Mafia's new business enterprise: renewable energy

Willie Sutton, a notorious thief from the 1930's, was once asked why he robbed banks. "Because that's where the money is," he replied.

So where's the money today? Government subsidies for renewable energy - massive subsidies with little oversight.

In Europe, this means easy pickings for organized crime. And the Sicilian mafia is cleaning up.

Washington Post:

The still-emerging links of the mafia to the once-booming wind and solar sector here are raising fresh questions about the use of government subsidies to fuel a shift toward cleaner energies, with critics claiming huge state incentives created excessive profits for companies and a market bubble ripe for fraud. China-based Suntech, the world's largest solar panel maker, last month said it would need to restate more than two years of financial results because of allegedly fake capital put up to finance new plants in Italy. The discoveries here also follow so-called "eco-corruption" cases in Spain, where a number of companies stand accused of illegally tapping state aid.

Because it receives more sun and wind than any other part of Italy, Sicily became one of Europe's most obvious hotbeds for renewable energies over the past decade. As the Italian government began offering billions of euros annually in subsidies for wind and solar development, the potential profitability of such projects also soared - a fact that did not go unnoticed by Sicily's infamous crime families.

Roughly a third of the island's 30 wind farms - along with several solar power plants - have been seized by authorities. Officials have frozen more than $2 billion in assets and arrested a dozen alleged crime bosses; corrupt local councilors and mafia-linked entrepreneurs. Italian prosecutors are now investigating suspected mafia involvement in renewable energy projects from Sardinia to Apulia.

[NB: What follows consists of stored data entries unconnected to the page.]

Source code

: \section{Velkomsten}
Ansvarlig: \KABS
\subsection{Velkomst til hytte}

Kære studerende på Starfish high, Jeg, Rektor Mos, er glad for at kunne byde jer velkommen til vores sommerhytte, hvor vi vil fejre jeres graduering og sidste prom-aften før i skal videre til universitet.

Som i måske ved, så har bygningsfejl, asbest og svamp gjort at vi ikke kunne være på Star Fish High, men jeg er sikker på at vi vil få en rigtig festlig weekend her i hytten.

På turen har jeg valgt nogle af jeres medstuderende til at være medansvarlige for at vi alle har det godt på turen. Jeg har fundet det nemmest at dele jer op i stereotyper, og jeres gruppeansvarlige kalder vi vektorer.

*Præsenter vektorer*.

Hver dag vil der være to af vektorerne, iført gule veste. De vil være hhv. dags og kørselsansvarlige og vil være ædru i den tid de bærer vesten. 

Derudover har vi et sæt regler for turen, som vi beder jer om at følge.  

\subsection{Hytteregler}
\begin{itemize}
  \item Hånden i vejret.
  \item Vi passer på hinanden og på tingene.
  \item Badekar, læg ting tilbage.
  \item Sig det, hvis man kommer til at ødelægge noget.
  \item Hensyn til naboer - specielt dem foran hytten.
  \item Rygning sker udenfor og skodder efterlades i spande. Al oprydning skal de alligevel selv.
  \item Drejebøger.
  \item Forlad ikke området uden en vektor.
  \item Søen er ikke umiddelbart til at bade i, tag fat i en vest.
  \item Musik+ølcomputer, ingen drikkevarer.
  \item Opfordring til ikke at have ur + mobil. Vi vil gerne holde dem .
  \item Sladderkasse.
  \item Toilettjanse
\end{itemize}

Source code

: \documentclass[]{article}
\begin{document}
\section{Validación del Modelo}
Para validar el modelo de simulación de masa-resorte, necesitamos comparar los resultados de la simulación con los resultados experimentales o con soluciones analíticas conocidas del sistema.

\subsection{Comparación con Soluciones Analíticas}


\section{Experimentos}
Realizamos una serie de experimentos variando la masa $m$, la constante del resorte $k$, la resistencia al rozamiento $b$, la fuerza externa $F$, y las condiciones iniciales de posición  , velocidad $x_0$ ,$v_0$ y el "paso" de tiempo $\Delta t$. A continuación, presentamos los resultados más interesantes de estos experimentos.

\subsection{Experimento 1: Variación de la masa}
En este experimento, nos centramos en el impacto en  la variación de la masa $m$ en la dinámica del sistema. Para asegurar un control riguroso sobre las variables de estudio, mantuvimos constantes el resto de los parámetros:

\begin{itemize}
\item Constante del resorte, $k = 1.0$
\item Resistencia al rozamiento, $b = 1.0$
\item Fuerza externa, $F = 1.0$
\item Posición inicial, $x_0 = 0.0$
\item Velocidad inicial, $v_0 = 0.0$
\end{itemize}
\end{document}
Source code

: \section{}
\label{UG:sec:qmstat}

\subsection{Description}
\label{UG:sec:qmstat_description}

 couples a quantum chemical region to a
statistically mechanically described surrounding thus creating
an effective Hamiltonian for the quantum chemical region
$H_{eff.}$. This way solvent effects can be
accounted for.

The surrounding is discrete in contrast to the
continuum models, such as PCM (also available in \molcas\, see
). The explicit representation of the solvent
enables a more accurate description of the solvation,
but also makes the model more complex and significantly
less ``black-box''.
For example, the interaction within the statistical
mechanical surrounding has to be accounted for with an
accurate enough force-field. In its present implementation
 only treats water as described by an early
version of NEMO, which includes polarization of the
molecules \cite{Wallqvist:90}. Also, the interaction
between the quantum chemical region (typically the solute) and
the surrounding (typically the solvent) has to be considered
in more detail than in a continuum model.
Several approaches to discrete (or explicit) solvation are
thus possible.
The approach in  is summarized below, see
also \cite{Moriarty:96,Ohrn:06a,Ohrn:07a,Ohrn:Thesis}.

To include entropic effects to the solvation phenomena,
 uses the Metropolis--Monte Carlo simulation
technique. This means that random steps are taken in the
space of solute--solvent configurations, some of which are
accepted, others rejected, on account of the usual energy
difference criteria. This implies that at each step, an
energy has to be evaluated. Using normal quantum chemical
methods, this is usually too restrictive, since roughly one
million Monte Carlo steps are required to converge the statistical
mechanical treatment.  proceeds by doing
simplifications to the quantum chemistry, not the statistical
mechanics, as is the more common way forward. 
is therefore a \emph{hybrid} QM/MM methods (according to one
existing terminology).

"The Cosa Nostra is adapting, acquiring more advanced knowledge in new areas like renewable energy that have become more profitable because of government subsidies," said Teresa Maria Principato, the deputy prosecutor in charge of Palermo's Anti-Mafia Squad, whose headquarters here are emblazoned with the images of assassinated judges. "It is casting a shadow over our renewables industry."

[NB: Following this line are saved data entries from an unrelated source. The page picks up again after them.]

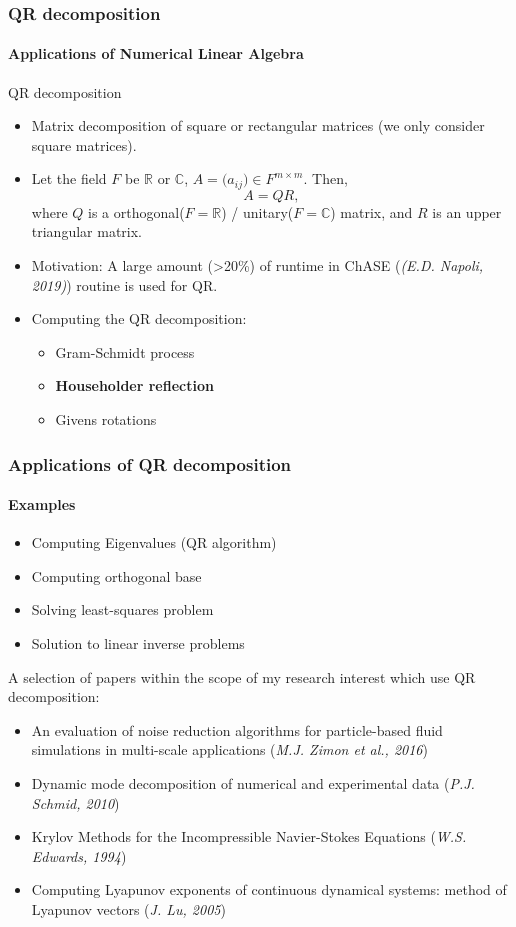 \begin{frame}
\frametitle{QR decomposition}
\framesubtitle{Applications of Numerical Linear Algebra}
QR decomposition
\begin{itemize}
 \item Matrix decomposition of square or rectangular matrices (we only consider square matrices).
 \item Let the field \(F\) be \(\mathbb{R}\) or \(\mathbb{C}\), \(A =\big( a_{ij} \big) \in F^{m \times m}\). Then,
 \begin{equation}
  A = QR,
 \end{equation}
 where \(Q\) is a orthogonal(\(F=\mathbb{R}\)) / unitary(\(F=\mathbb{C}\)) matrix, and \(R\) is an upper triangular matrix.
 \item Motivation: A large amount (>20\%) of runtime in ChASE (\emph{(E.D. Napoli, 2019)}) routine is used for QR.
 \item Computing the QR decomposition:
 \begin{itemize}
  \item Gram-Schmidt process
  \item \textbf{Householder reflection}
  \item Givens rotations
 \end{itemize}
\end{itemize}
\end{frame}

\begin{frame}
\frametitle{Applications of QR decomposition}
\framesubtitle{Examples}
\begin{itemize}
 \item Computing Eigenvalues (QR algorithm)
 \item Computing orthogonal base 
 \item Solving least-squares problem
 \item Solution to linear inverse problems
\end{itemize}
A selection of papers within the scope of my research interest which use QR decomposition:
\begin{itemize}
 \item An evaluation of noise reduction algorithms for particle-based fluid simulations in multi-scale applications (\emph{M.J. Zimon et al., 2016})
 \item Dynamic mode decomposition of numerical and experimental data (\emph{P.J. Schmid, 2010})
 \item Krylov Methods for the Incompressible Navier-Stokes Equations (\emph{W.S. Edwards, 1994})
 \item Computing Lyapunov exponents of continuous dynamical systems: method of Lyapunov vectors (\emph{J. Lu, 2005})
\end{itemize}
\end{frame}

In the US, we don't need the mafia to rob us blind. All we need is Barack Obama and his clueless energy department to throw loans at Obama cronies who are running green schemes with little or no hope of profitability. Flawed business plans and mismangement, not to mention misreading the market, all combine to condemn taxpayer dollars to oblivion once failure is inevitable and bankruptcy occurs.

The stim bill threw $80 billion at renewable energy companies. How much of that went down a rabbit hole and into the pockets of corrupt businessmen who laughed all the way to the bank? We almost certainly will never know.